Rape, forced marriage, abduction and enslavement had become standard tactics in conflicts across Iraq, Syria and Yemen, as well as in Nigeria, South Sudan and Myanmar.

Some children, abducted by extremist groups, are abused again by security forces when they are released. Others are indirectly harmed by fighting, through malnutrition and disease, as access to food, water and sanitation are denied or restricted.

Some 27 million children in conflict zones have been forced out of school.

“Children are being targeted and exposed to attacks and brutal violence in their homes, schools and playgrounds,” said Manuel Fontaine, Unicef’s director of emergency programmes. “As these attacks continue year after year, we cannot become numb. Such brutality cannot be the new normal.”

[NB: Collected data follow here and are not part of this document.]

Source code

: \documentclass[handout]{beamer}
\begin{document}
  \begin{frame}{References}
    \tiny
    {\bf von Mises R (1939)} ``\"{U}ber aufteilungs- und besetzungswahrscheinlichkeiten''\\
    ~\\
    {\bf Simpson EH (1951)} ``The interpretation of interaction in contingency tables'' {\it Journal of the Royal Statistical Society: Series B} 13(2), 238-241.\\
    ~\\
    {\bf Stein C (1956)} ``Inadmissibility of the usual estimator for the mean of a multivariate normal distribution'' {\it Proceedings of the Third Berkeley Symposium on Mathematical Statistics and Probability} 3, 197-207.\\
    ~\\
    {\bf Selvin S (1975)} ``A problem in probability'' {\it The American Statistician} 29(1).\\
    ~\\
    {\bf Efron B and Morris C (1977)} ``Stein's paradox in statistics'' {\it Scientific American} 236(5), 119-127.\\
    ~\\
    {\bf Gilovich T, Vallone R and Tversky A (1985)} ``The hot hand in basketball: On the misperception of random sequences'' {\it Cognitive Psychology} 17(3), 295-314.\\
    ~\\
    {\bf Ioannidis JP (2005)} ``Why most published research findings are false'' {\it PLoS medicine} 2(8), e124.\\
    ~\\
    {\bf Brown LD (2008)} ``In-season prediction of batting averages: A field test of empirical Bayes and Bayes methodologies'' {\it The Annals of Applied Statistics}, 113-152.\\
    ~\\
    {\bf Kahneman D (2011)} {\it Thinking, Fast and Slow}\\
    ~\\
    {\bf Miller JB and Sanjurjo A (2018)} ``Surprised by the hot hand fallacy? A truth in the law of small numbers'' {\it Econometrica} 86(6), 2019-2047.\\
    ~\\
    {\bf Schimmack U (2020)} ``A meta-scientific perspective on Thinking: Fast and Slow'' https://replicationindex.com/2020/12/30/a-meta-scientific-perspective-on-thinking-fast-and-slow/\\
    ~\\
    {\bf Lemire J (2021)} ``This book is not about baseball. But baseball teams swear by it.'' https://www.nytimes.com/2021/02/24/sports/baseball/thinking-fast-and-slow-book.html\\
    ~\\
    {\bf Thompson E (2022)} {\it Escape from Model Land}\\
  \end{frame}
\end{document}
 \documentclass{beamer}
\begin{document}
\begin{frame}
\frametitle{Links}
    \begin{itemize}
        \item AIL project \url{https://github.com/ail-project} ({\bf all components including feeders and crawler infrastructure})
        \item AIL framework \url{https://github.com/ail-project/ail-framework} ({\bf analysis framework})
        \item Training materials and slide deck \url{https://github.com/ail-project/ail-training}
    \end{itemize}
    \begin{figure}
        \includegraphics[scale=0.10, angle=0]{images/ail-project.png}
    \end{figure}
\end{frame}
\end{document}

Much of the fighting affecting children occurred in long-running conflicts in Africa.

Across 2017:

  • Boko Haram, the militant jihadist organisation active across Nigeria, Chad, Niger and Cameroon, forced at least 135 children to act as suicide bombers, nearly five times the number in 2016.
  • Children have been raped, killed and forcibly recruited in the Central African Republic, after a surge in the sectarian conflict that has seized the country since a coup in 2013.
  • Political and militia violence has driven more than 850,000 children from their homes in the Democratic Republic of the Congo, while more than 200 health centres and 400 schools have been deliberately attacked.
  • In Somalia, nearly 1,800 children were recruited to fight in the first 10 months of 2017, while in South Sudan more than 19,000 children have been recruited into armed groups since 2013.
  • In Yemen, three years of fighting has left at least 5,000 children dead or injured and 1.8 million are suffering from malnutrition.

“2017 was a horrible year for the children of Yemen,” UNICEF’s Meritxell Relaño said from Sana’a.

Children have also been affected by conflict in the Middle East and in central and South-East Asia.

In Iraq and Syria children have reportedly been used as human shields, trapped under siege and targeted by snipers, while in Afghanistan nearly 700 children were killed in fighting in the first nine months of the year.

Rohingya children in Myanmar were subject to systematic violence and driven from their homes. More than half of the 650,000 Rohingya forced over the border into Bangladesh are under 18.

UNICEF has called on all parties in conflicts to respect the international humanitarian law and immediately end violations against children and the targeting of civilian infrastructure, including schools and hospitals. The agency also called on states with influence over non-state parties to conflict to use their influence to protect children.

Pope Francis, in his traditional Christmas message, drew attention to the plight of children in war zones. “We see Jesus in the children worldwide wherever peace and security are threatened by the danger of tensions and new conflicts,” he said, citing Syria, Iraq, Yemen and several African states.